The S&P 500's current decline is the longest since a nine-day skid shortly before the 2016 presidential election. It has climbed 27.5 per cent since Donald Trump was elected and is still up 2.1 per cent in 2018.

The market had been calm from late June through September as investors were satisfied with continued economic growth, strong company profits, and signs of progress in trade talks between the U.S. and several partners, even as the U.S. remained at odds with China.

But traders have grown more uneasy about the U.S.-China trade dispute, which has been escalating. Washington has imposed tariffs on tens of millions of dollars of Chinese exports and Beijing has responded with similar retaliatory taxes on imports of U.S. goods.

And there are indications that China's economy has begun to cool, prompting its government to take steps to stem the slowdown in economic growth. China's stock market is in a steep slump, with Hong Kong's Hang Seng index down more than 15 per cent this year.

Delwiche, the Baird strategist, thinks the current U.S. market slump isn't over yet.

“I don't see evidence right now that this is a one-off event,” he said.

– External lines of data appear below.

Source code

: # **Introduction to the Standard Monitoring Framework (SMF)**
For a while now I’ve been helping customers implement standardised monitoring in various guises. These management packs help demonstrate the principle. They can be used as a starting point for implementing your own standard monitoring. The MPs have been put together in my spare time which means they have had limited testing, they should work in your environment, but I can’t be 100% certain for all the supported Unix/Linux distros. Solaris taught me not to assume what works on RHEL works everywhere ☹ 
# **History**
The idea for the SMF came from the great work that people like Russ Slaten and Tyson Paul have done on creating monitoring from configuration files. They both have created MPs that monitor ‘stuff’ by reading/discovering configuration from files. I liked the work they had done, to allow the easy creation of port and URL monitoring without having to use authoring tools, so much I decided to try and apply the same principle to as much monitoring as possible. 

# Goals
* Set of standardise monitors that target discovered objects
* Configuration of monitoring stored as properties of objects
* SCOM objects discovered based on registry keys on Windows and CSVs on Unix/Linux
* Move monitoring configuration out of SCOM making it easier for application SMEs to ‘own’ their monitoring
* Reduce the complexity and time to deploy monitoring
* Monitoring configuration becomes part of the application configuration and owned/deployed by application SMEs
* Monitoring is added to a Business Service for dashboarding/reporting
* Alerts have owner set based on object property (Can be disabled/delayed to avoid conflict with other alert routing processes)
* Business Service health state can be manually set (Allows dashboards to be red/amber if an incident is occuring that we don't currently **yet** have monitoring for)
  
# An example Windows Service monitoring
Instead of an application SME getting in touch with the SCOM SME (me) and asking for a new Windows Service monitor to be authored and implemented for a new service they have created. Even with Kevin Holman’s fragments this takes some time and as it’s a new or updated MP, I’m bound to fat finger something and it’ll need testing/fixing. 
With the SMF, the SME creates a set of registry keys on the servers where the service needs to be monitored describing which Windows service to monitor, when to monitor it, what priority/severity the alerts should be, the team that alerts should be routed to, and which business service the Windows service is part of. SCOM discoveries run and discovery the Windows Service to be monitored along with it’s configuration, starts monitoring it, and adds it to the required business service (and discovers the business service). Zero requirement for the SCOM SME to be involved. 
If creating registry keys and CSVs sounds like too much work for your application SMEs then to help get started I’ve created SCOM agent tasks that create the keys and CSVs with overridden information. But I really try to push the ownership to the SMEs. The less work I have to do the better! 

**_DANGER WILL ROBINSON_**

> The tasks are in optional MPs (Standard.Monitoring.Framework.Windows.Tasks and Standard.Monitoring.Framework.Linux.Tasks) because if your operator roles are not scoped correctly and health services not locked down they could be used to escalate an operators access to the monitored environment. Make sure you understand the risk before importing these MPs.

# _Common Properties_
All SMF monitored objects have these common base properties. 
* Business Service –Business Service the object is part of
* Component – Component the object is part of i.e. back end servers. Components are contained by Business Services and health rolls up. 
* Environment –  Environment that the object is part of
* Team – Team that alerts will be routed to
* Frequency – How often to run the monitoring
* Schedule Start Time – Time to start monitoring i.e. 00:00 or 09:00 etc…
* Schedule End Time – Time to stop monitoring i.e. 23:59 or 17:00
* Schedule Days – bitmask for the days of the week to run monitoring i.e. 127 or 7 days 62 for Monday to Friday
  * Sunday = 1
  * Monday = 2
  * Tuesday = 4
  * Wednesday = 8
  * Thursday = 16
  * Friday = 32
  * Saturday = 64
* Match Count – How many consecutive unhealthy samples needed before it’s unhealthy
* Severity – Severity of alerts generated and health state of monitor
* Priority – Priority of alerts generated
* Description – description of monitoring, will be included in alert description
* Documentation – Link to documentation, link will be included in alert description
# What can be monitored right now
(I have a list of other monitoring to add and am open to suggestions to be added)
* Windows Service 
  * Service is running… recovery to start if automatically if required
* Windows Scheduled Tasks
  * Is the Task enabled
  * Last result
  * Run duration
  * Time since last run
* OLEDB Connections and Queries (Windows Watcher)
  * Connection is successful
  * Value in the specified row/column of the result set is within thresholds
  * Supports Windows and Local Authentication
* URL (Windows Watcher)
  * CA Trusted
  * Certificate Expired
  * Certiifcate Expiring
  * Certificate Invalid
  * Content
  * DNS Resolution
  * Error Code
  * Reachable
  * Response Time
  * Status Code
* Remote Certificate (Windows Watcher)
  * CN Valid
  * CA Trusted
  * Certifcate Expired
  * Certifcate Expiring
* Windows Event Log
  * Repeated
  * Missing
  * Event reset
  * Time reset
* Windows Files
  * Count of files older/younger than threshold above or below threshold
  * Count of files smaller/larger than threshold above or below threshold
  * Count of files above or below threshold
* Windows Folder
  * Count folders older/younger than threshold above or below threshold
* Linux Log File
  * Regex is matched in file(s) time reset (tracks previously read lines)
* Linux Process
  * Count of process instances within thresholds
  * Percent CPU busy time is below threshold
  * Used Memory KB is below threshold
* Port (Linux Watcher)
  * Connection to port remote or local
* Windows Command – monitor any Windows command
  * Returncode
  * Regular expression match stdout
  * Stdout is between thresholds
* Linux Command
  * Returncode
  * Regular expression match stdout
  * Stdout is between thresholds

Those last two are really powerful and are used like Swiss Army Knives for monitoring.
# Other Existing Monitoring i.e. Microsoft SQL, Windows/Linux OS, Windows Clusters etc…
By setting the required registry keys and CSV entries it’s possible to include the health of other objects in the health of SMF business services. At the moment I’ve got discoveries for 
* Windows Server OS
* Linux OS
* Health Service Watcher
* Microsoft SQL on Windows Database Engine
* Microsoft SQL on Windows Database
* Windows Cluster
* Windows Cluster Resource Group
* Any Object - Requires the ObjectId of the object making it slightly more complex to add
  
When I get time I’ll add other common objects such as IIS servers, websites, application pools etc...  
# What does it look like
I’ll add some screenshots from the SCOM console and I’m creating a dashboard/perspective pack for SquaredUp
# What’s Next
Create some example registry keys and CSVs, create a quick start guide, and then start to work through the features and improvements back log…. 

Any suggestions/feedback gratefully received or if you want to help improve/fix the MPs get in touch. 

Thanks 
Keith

On Thursday, President Trump renewed his criticism of the Federal Reserve, blaming the recent downturn in the stock market on the Fed's rate policy.

“We have interest rates going up at a clip that's much faster than certainly a lot of people, including myself, would have anticipated. I think the Fed is out of control,” the president said to reporters in the Oval Office.

Trump said he had no intention of firing Jerome Powell, who he appointed as Fed chairman in February.

Bond prices rose as the recent surge in yields attracted the attention of some investors. The yield on the 10-year Treasury note fell to 3.15 per cent from 3.22 per cent late Wednesday. That's still sharply higher than it was about a week ago, and earlier this week the yield on the 10-year note reached its highest level since mid-2011.

The drop in yields hurt banks, and JPMorgan Chase fell 3 per cent to $1078.13 while Bank of America sank 3 per cent to $28.36. JPMorgan Chase and several other banks will report their third-quarter results Friday morning.

Technology and retail companies continued to stumble. Amazon dropped another 2 per cent to $1,719.36 and Apple fell 0.9 per cent to $214.45. Microsoft and Alphabet, Google's parent company, were little changed. Those stocks have made huge gains for years, but they're currently out of favour. Amazon and Alphabet, respectively the second- and fourth-most valuable U.S. companies, are in what's known as a “correction,” a drop of more than 10 per cent from a recent peak. Facebook, the sixth-largest company, has tumbled 29 per cent since late July, surpassing the 20-per cent threshold for a “bear market.”

The Nasdaq composite has fallen 9.6 per cent since it set a record high in late August and the Russell 2000 has fallen 11 per cent.

U.S. crude dropped 3 per cent while Brent crude, the international standard, dropped 3.4 per cent. Wholesale gasoline, heating oil and natural gas also declined.

After months of declines, the price of gold jumped by the most in two years, rising 2.9 per cent to $1,227.60 an ounce.

In other metals trading, silver rose 2 per cent and copper added 0.8 per cent.

The dollar fell to 111.94 yen from 112.59 yen, and the euro rose to $1.1594 from $1.1525.